Given a random $P_0$ expected cycle length is $O(\sqrt{2^{128}}).$ So is the maximum cycle length. This is as well as could be expected for an ideal random function from the space of 128 bit strings to itself. This essentially means that the entropy of the pseudorandom mapping $f$ averaged over possible starting states $P_0$ chosen with uniform probability is about $64$ bits since the randomness is exhausted after the cycle closes.

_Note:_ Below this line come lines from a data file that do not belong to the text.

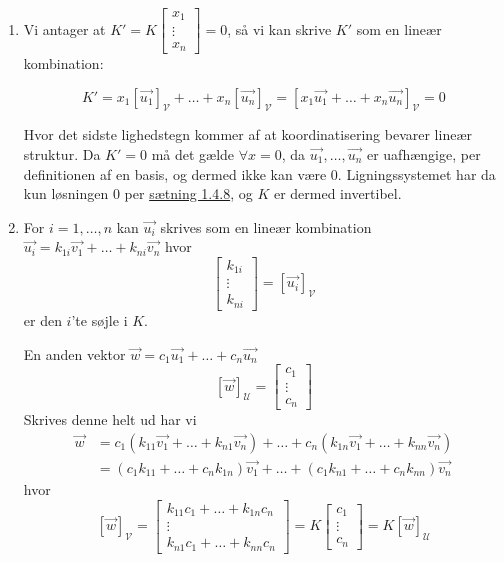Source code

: \begin{bevis}
	\begin{enumerate}
		\item Vi antager at $K' = K\begin{bmatrix}x_1\\ \vdots 
			\\x_n\end{bmatrix} = 0$, så vi kan skrive $K'$ som en lineær 
			kombination:

			\[
				K' = x_1[\vec{u_1}]_{\mathcal{V}} + \ldots + 
					x_n[\vec{u_n}]_{\mathcal{V}} = [x_1\vec{u_1} + \ldots + 
					x_n\vec{u_n}]_{\mathcal{V}} = 0
			\]
			
			Hvor det sidste lighedstegn kommer af at koordinatisering bevarer
			lineær struktur.
			Da $K' = 0$ må det gælde $\forall x = 0$, da $\vec{u_1}, \ldots, 
			\vec{u_n}$ er uafhængige, per definitionen af en basis, og dermed 
			ikke kan være 0. 
			Ligningssystemet har da kun løsningen $0$ per 
			\hyperlink{1.4.8}{sætning 1.4.8}, og $K$ er dermed invertibel.
		\item For $i = 1,\dots,n$ kan $\vec{u_i}$ skrives som en lineær kombination
			$\vec{u_i} = k_{1i} \vec{v_1}+\dots + k_{ni} \vec{v_n}$ hvor
			\[
				\begin{bmatrix}
					k_{1i} \\
					\vdots \\
					k_{ni}
				\end{bmatrix} = [ \vec{u_i} ]_\mathcal{V}
			\]
			er den $i$'te søjle i $K$.

			En anden vektor $\vec{w} = c_1 \vec{u_1} + \dots + c_n \vec{u_n}$ 
			\[
				[ \vec{w} ]_\mathcal{U} = \begin{bmatrix}
					c_{1} \\
					\vdots \\
					c_{n}
				\end{bmatrix}
			\]
			Skrives denne helt ud har vi
			\begin{align*}
				\vec{w} &= c_1 (k_{11} \vec{v_1} + \dots + k_{n1} \vec{v_n}) + \dots + c_n
						(k_{1n} \vec{v_1} + \dots + k_{nn} \vec{v_n}) \\
					&= (c_1 k_{11} + \dots + c_n k_{1n}) \vec{v_1} + \dots + (c_1 k_{n1} +
						\dots + c_n k_{nn}) \vec{v_n}
			\end{align*}
			hvor
			\[
				[ \vec{w} ]_\mathcal{V} = \begin{bmatrix}
					k_{11} c_1 + \dots + k_{1n} c_n \\
					\vdots \\
					k_{n1} c_1 + \dots + k_{nn} c_n
				\end{bmatrix} = K \begin{bmatrix}
					c_1 \\
					\vdots \\
					c_n
				\end{bmatrix} = K[\vec{w}]_\mathcal{U}
			\]


\end{enumerate}
\end{bevis}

For the map $g$ a similar claim should hold. The technical details can be tricky but an intuitive argument would be that if the map $g$ had appreciably shorter cycle length (thus lower entropy) it could be used to obtain a weak initial state $K_0$ which would be like discovering a weak key for AES. To the best of our knowledge, no such keys exist.
Original Answer:
The maps below derived from $E_K(P):=E(K,P)$ can be assumed to have pseudorandom properties for the cases
$$
f:K\mapsto C:\quad f(K):=E(K,P),\quad \forall \textrm{ fixed } P,\\
g:P\mapsto C:\quad g(P):=E(K,P),\quad \forall \textrm{ fixed } K.\\
$$
If in addition the blocklength is equal to the keylength then they can be assumed to be pseudorandom permutations on the same space $\{0,1\}^n.$ This leads to the conclusion in the comments that the sequences $C(i)=f(C(i-1))$ starting from $C(0)=f(K_0)$ when $C(0)$ is given but $K_0$ is inaccesible should also satisfy randomness tests.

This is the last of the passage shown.